Sir Alex Ferguson’s period at Manchester United
according to Wikipedia, Sir Alex Ferguson coached the football team in Manchester from 1986 to the season ending in 2013. which is mean we are going to analyze the results of Manchester United from the beginning of the PL till the end of season 2012-2013.

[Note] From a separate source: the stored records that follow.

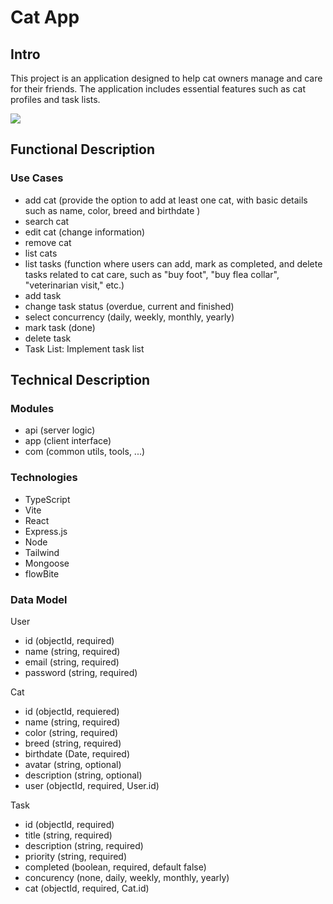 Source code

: # Cat App

## Intro

This project is an application designed to help cat owners manage and care for their friends. The application includes essential features such as cat profiles and task lists.

![](https://media.giphy.com/media/7NoNw4pMNTvgc/giphy.gif?cid=790b761169xwn81yebqu4fsovj3jfdedw2yzcoqblt7yl4r5&ep=v1_gifs_search&rid=giphy.gif&ct=g)

## Functional Description

### Use Cases

- add cat (provide the option to add at least one cat, with basic details such as name, color, breed  and birthdate )
- search cat
- edit cat (change information)
- remove cat 
- list cats
- list tasks (function where users can add, mark as completed, and delete tasks related to cat care, such as "buy foot", "buy flea collar", "veterinarian visit," etc.)
- add task
- change task status (overdue, current and finished)
- select concurrency (daily, weekly, monthly, yearly)
- mark task (done)
- delete task
- Task List: Implement task list 

## Technical Description

### Modules 
- api (server logic)
- app (client interface)
- com (common utils, tools, ...)

### Technologies

- TypeScript
- Vite
- React
- Express.js
- Node
- Tailwind
- Mongoose
- flowBite

### Data Model
User
- id (objectId, required)
- name (string, required)
- email (string, required)
- password (string, required)

Cat
- id (objectId, requiered)
- name (string, required)
- color (string, required)
- breed (string, required)
- birthdate (Date, required)
- avatar (string, optional)
- description (string, optional)
- user (objectId, required, User.id)

Task
- id (objectId, required)
- title (string, required)
- description (string, required)
- priority (string, required)
- completed (boolean, required, default false)
- concurency (none, daily, weekly, monthly, yearly)
- cat (objectId, required, Cat.id)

## new subset with home results of Manchester United during the period of Sir Alex Ferguson
sir_home<-subset(PL_r,Home=="Manchester Utd"&Season_End_Year<=2013)%>%
arrange(Season_End_Year,Wk)
## new subset with away results of Manchester United during the period of Sir Alex Ferguson
sir_away<-subset(PL_r,Away=="Manchester Utd"&Season_End_Year<=2013)%>%
arrange(Season_End_Year,Wk)
##sir points at home
sir_home_point<-sir_home%>%
group_by(FTR)%>%
count(FTR)
sir_home_point$points<-case_when(sir_home_point$FTR=="H"~sir_home_point$n*3,
sir_home_point$FTR=="D"~sir_home_point$n*1,
sir_home_point$FTR=="A"~sir_home_point$n*0
)
## sir points away home ground
sir_away_point<-sir_away%>%
group_by(FTR)%>%
count(FTR)
sir_away_point$points<-case_when(sir_away_point$FTR=="H"~sir_away_point$n*0,
sir_away_point$FTR=="D"~sir_away_point$n*1,
sir_away_point$FTR=="A"~sir_away_point$n*3
)
## sir goals
##home
sir_goals_home<-sir_home%>%
group_by(Home)%>%
summarize(all_home_goal=sum(sir_home$HomeGoals),all_home_goal_against=sum(sir_home$AwayGoals))
##away
sir_goals_away<-sir_away%>%
group_by(Away)%>%
summarize(all_away_goal=sum(sir_away$AwayGoals),all_away_goal_against=sum(sir_away$HomeGoals))
now we can build a profile of Sir Alex Ferguson to compare with the other coaches and Manchester United after him let’s do the same with other coaches they won the PL twice or more
Pep Guardiola
according to Wikipedia, Pep began his mission as a coach of Manchester City at the beginning of the season that end in 2017 till now.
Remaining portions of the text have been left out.